The Pittsburgh Zoo, which supplied the animals at the NHL’s request, responded that the penguins are “very comfortable around people and noises.” So, whom are we to trust with the penguins’ welfare, the concerned and therefore knowledgeable liberal activists, or those stupid, stupid zoo people? There seemed to be little doubt among the media, especially Pittsburgh’s ABC affiliate, WTAE, which reported PETA’s complaint with all the prominence and authoritativeness with which it might treat the condemnation of a popular restaurant by the board of health.
A modicum of journalistic skepticism should have led any news editor to notice from the content of PETA’s letter that the group’s concerns were baseless, and therefore not newsworthy. For starters, there was no swift condemnation, nor any “overwhelmingly negative response” other than that in the letter itself. PETA’s claim that there was some massive, spontaneous viewer outrage is simply untrue.
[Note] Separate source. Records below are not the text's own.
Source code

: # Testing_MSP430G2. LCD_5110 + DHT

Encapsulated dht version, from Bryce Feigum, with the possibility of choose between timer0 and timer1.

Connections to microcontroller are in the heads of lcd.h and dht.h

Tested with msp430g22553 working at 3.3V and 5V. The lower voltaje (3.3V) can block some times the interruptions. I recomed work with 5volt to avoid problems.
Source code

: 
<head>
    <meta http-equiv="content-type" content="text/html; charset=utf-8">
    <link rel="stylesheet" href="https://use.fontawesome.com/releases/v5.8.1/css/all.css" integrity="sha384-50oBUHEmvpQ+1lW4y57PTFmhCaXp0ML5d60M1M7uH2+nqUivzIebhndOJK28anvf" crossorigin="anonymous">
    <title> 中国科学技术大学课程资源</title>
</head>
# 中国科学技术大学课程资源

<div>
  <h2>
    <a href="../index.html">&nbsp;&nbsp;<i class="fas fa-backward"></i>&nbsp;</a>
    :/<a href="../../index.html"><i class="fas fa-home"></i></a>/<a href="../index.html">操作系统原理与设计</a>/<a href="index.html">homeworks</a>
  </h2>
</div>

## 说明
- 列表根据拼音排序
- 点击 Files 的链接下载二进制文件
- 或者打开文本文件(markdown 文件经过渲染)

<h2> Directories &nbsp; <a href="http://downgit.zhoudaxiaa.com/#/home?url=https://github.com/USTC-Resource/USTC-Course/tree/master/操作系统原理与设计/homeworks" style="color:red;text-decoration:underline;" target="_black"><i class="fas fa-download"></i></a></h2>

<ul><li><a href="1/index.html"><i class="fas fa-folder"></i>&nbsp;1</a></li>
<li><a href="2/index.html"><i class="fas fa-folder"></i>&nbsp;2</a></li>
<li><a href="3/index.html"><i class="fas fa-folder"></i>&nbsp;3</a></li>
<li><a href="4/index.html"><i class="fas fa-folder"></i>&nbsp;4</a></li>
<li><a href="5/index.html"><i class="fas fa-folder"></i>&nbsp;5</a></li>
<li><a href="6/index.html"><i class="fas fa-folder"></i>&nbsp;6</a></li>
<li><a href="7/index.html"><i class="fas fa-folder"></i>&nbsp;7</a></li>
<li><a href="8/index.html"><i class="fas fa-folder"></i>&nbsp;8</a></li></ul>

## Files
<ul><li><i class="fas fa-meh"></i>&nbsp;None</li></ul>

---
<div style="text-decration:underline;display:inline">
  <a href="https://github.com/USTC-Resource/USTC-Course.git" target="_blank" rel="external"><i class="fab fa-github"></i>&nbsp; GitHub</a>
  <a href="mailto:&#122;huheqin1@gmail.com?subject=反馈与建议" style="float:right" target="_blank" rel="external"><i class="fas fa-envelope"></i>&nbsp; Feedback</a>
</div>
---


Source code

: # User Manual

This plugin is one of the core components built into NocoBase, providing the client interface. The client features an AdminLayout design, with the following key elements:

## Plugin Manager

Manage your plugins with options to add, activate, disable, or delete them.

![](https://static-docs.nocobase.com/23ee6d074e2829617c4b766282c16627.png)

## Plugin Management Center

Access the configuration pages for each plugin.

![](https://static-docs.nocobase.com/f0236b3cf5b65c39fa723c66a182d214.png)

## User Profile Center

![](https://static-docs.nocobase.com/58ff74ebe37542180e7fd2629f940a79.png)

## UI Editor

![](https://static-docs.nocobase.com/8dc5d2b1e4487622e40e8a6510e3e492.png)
Seeing that the penguins’ reaction to the fireworks only lasted a few seconds, the zoo’s characterization of them as “startled” seems more accurate than PETA’s claim that they had felt “terrorized.” After all, these penguins were not brought from Antarctica for this event. They live in Pittsburgh, and there are very few things we Pittsburghers enjoy more than watching stuff get blown up. Hardly a Saturday baseball game, outdoor concert or summer festival goes by in this city without the requisite fireworks display. So why should the penguins suddenly be “terrorized”? Had they seen the Monty Python penguin-on-top-of-the-telly sketch, and thought it would soon be time for them to explode?
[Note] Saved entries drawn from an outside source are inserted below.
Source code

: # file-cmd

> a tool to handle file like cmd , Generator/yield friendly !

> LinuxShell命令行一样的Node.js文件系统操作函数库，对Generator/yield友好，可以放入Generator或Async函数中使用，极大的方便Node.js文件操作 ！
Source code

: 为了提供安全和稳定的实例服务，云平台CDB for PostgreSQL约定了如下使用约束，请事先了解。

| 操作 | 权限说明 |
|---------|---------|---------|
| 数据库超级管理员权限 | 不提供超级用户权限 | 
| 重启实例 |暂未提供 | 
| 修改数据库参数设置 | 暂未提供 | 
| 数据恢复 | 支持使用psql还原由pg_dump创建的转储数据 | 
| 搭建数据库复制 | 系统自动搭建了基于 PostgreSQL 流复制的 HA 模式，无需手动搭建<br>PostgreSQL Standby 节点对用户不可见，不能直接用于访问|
Perhaps the most obvious flaw in PETA’s complaint is that penguins are not shy creatures that “naturally shun contact with humans.” To the contrary, their willingness to approach people is what makes them such a popular exhibit. Moreover, if penguins do experience terror, it’s in the wild, while watching each other get eaten by sea lions. The most significant impact that humans have had on penguins is to separate them from their natural predators. Don’t bother waiting for PETA to thank the zookeepers for providing the penguins with a peaceful existence, though.
This ill-considered protest is par for the course for PETA, which has a long and colorful history of extreme irresponsibility. So why do the media treat that group’s members as authorities on all things animal? Because they’re liberals, and they care.